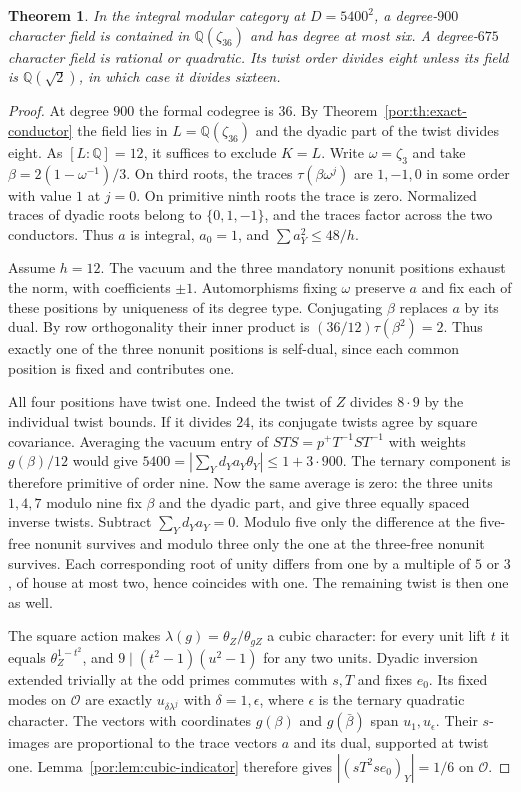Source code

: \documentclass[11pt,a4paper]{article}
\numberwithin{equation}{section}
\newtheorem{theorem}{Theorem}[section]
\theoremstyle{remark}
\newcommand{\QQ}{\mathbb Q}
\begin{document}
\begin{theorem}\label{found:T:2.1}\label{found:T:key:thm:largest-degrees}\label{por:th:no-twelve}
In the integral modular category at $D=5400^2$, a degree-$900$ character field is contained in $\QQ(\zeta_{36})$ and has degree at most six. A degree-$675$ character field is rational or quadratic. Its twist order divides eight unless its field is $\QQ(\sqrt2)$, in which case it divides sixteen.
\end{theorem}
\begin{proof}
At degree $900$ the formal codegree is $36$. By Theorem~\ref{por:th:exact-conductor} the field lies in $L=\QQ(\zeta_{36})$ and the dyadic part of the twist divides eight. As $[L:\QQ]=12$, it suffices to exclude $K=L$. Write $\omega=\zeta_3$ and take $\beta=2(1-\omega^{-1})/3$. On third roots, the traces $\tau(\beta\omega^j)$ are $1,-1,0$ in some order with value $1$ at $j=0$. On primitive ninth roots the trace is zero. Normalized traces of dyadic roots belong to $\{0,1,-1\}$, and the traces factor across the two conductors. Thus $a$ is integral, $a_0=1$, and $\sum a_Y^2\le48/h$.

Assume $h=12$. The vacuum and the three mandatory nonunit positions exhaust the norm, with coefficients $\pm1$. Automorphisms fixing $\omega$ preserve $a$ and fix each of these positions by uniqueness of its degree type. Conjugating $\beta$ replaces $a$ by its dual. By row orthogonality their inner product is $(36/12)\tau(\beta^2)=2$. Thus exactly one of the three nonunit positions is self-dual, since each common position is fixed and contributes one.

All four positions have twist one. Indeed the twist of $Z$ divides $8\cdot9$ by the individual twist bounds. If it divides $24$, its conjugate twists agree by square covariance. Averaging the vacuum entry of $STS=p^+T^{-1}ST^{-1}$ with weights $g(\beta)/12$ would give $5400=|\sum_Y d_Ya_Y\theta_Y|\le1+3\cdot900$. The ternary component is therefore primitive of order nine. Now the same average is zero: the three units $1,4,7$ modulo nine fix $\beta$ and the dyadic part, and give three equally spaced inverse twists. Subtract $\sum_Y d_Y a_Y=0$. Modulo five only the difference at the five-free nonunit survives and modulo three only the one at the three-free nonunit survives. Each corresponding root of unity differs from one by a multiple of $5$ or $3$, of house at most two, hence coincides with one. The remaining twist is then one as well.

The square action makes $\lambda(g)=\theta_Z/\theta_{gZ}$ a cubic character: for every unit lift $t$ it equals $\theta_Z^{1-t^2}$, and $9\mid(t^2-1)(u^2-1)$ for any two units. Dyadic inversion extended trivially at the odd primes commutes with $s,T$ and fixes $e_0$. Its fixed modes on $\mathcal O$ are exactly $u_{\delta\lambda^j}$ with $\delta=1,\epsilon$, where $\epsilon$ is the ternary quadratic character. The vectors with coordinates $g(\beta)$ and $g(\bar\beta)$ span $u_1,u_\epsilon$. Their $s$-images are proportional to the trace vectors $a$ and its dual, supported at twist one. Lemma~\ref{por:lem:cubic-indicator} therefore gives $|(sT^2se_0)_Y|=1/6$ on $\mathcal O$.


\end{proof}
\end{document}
──────
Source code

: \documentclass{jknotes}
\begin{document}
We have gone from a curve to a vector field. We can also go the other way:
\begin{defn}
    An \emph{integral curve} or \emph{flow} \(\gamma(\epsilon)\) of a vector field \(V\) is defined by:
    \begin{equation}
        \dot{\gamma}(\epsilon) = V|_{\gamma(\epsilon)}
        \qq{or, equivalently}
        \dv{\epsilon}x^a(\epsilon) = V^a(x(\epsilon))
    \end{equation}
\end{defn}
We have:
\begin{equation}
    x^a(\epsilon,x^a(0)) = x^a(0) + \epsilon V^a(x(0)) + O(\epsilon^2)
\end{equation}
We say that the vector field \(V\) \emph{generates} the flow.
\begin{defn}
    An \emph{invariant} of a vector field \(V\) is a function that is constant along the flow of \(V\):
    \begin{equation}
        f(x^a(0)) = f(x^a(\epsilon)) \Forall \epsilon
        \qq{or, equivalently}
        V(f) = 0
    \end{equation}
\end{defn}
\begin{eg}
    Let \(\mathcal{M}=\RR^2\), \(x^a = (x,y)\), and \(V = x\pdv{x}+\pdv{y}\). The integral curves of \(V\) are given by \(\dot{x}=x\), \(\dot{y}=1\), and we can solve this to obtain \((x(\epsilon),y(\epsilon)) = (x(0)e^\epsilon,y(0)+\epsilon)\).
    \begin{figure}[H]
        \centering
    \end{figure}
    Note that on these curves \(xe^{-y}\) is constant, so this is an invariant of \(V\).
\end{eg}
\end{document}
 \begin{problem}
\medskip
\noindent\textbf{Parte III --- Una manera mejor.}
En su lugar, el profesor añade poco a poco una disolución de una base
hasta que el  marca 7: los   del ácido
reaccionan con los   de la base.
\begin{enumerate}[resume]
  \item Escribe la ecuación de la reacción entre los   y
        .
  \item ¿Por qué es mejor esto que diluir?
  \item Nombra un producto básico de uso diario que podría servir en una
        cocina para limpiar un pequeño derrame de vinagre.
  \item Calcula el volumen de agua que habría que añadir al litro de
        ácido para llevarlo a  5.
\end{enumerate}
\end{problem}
──────
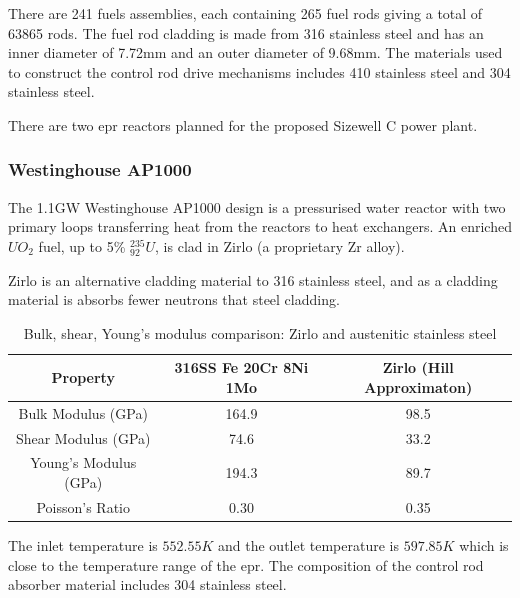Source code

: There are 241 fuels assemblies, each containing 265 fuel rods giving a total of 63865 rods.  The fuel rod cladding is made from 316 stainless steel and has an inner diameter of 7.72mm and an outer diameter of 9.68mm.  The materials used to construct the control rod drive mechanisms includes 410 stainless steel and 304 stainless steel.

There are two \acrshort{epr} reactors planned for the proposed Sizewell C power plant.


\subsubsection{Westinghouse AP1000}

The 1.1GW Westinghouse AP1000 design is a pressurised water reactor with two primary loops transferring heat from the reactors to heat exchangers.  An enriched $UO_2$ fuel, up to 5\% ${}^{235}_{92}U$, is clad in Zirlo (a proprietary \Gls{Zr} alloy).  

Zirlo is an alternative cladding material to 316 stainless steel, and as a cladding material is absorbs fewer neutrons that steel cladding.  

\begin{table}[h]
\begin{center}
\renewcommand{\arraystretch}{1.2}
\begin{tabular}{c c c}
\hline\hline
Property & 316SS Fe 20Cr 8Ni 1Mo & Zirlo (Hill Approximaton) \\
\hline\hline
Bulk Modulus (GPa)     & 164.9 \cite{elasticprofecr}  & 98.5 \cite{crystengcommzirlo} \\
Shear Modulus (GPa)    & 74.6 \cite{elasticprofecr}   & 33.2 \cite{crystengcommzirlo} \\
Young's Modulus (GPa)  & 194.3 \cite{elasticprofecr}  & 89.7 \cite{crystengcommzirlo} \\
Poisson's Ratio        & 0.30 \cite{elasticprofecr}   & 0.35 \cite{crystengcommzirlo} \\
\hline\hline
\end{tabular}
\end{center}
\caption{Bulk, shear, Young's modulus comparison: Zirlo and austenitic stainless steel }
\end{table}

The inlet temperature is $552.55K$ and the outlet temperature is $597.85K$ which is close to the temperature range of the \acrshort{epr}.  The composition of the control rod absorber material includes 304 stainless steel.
──────
**To do**
Only the count, nothing else: how many lines of the records hold the word "control"?

**Exercise solution**
2